Dzik (1984: text-fig. 62) drew a complex system of relationships with a number of parallel evolutionary lineages within the group, the most important of which are:

(1) Gzheloceras – Pleuronautilus : this evolutionary lineage already began in the Early Carboniferous with Pseudogzheloceras memorandum Shimansky, 1967 and continued through the Late Carboniferous and Permian with species of Pseudogzheloceras and Gzheloceras . In the Early Permian, this lineage included species now classified as Pseudofoordiceras Ruzhencev & Shimansky, 1954 . According to this phylogenetic reconstruction, a separate lineage continued into the Triassic and was represented by Pleuronautilus trinodosus Mojsisovics, 1882 and other species of the same genus.

(2) Gzheloceras – Metacoceras dorashamense , M. dorsoarmatum – Pleuronautilus pichleri : this evolutionary lineage began in the Bashkirian with Pseudogzheloceras faticatum Shimansky, 1967 and continued into the Permian via P. tacitum Shimansky, 1967 (Moscovian) and P. maklai Shimansky, 1967 (Kasimovian). From the Wuchiapingian, the species “ Metacoceras dorashamense ”, “ M. dorsoarmatum ” and “ Pleuronautilus dzhulfensis ” belong in this lineage. Survivors into the Triassic formed the species Pleuronautilus pichleri author+year and the genera Encoiloceras Hyatt, 1900 and Anoploceras Hyatt, 1900 .

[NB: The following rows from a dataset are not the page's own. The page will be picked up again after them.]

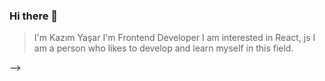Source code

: ### Hi there 👋
> I'm Kazım Yaşar 
> I'm Frontend Developer
> I am interested in React, js
> I am a person who likes to develop and learn myself in this field.
> 


-->

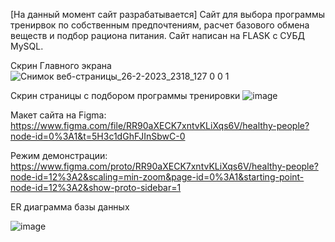 [На данный момент сайт разрабатывается]
Сайт для выбора программы тренирвок по собственным предпочтениям, расчет базового обмена веществ и подбор рациона питания. Сайт написан на FLASK с СУБД MySQL.

Скрин Главного экрана
![Снимок веб-страницы_26-2-2023_2318_127 0 0 1](https://user-images.githubusercontent.com/92994381/221427945-9687b1e5-a64c-4bd6-b650-19c4f2070ca0.jpeg)


Скрин страницы с подбором программы тренировки
![image](https://user-images.githubusercontent.com/92994381/221427564-79133ac5-ae84-4deb-b02b-8840781356bb.png)

Макет сайта на Figma: https://www.figma.com/file/RR90aXECK7xntvKLiXqs6V/healthy-people?node-id=0%3A1&t=5H3c1dGhFJInSbwC-0

Режим демонстрации: https://www.figma.com/proto/RR90aXECK7xntvKLiXqs6V/healthy-people?node-id=12%3A2&scaling=min-zoom&page-id=0%3A1&starting-point-node-id=12%3A2&show-proto-sidebar=1

ER диаграмма базы данных

![image](https://user-images.githubusercontent.com/92994381/221426373-f816917f-b3ee-4fcd-abbc-6cdfa0c8ed00.png)
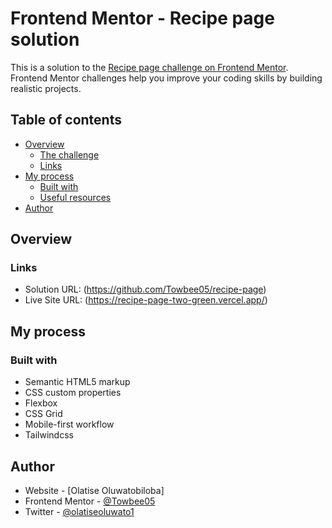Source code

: # Frontend Mentor - Recipe page solution

This is a solution to the [Recipe page challenge on Frontend Mentor](https://www.frontendmentor.io/challenges/recipe-page-KiTsR8QQKm). Frontend Mentor challenges help you improve your coding skills by building realistic projects. 

## Table of contents

- [Overview](#overview)
  - [The challenge](#the-challenge)
  - [Links](#links)
- [My process](#my-process)
  - [Built with](#built-with)
  - [Useful resources](#useful-resources)
- [Author](#author)

## Overview

### Links

- Solution URL: (https://github.com/Towbee05/recipe-page)
- Live Site URL: (https://recipe-page-two-green.vercel.app/)

## My process

### Built with

- Semantic HTML5 markup
- CSS custom properties
- Flexbox
- CSS Grid
- Mobile-first workflow
- Tailwindcss

## Author

- Website - [Olatise Oluwatobiloba]
- Frontend Mentor - [@Towbee05](https://www.frontendmentor.io/profile/Towbee05)
- Twitter - [@olatiseoluwato1](https://www.twitter.com/olatiseoluwato1)
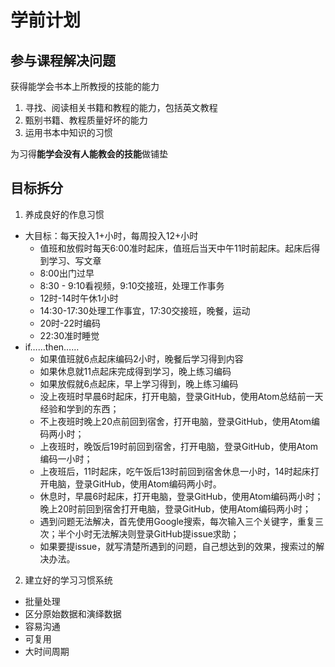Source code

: # 学前计划
## 参与课程解决问题
获得能学会书本上所教授的技能的能力
1. 寻找、阅读相关书籍和教程的能力，包括英文教程
2. 甄别书籍、教程质量好坏的能力
3. 运用书本中知识的习惯

为习得**能学会没有人能教会的技能**做铺垫
## 目标拆分
1. 养成良好的作息习惯
  - 大目标：每天投入1+小时，每周投入12+小时
    - 值班和放假时每天6:00准时起床，值班后当天中午11时前起床。起床后得到学习、写文章
    - 8:00出门过早
    - 8:30 - 9:10看视频，9:10交接班，处理工作事务
    - 12时-14时午休1小时
    - 14:30-17:30处理工作事宜，17:30交接班，晚餐，运动
    - 20时-22时编码
    - 22:30准时睡觉
  - if……then……
    - 如果值班就6点起床编码2小时，晚餐后学习得到内容
    - 如果休息就11点起床完成得到学习，晚上练习编码
    - 如果放假就6点起床，早上学习得到，晚上练习编码
    - 没上夜班时早晨6时起床，打开电脑，登录GitHub，使用Atom总结前一天经验和学到的东西；
    - 不上夜班时晚上20点前回到宿舍，打开电脑，登录GitHub，使用Atom编码两小时；
    - 上夜班时，晚饭后19时前回到宿舍，打开电脑，登录GitHub，使用Atom编码一小时；
    - 上夜班后，11时起床，吃午饭后13时前回到宿舍休息一小时，14时起床打开电脑，登录GitHub，使用Atom编码两小时。
    - 休息时，早晨6时起床，打开电脑，登录GitHub，使用Atom编码两小时；晚上20时前回到宿舍打开电脑，登录GitHub，使用Atom编码两小时；
    - 遇到问题无法解决，首先使用Google搜索，每次输入三个关键字，重复三次；半个小时无法解决则登录GitHub提issue求助；
    - 如果要提issue，就写清楚所遇到的问题，自己想达到的效果，搜索过的解决办法。
2. 建立好的学习习惯系统
  - 批量处理
  - 区分原始数据和演绎数据
  - 容易沟通
  - 可复用
  - 大时间周期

(3) Pseudotemnocheilus – Tirolonautilus : this evolutionary lineage began in the Moscovian with Temnocheiloides acanthicus (Tzwetaev, 1888) and continued in the Permian with Pseudotemnocheilus Ruzhencev & Shimansky, 1954 and Tirolonautilus Mojsisovics, 1902 . Two side branches were represented by Cooperoceras Miller, 1945 and Articheilus Ruzhencev & Shimansky, 1954 , respectively.

(4) Metacoceras – Enoploceras , Mojsvaroceras : this evolutionary lineage began in the Kasimovian with Metacoceras mcchesneyi Murphy, 1970 and continued throughout the Permian. In the Triassic there was a diversification into different genera ( Enoploceras Hyatt, 1900 , Mojsvaroceras Hyatt, 1883 ).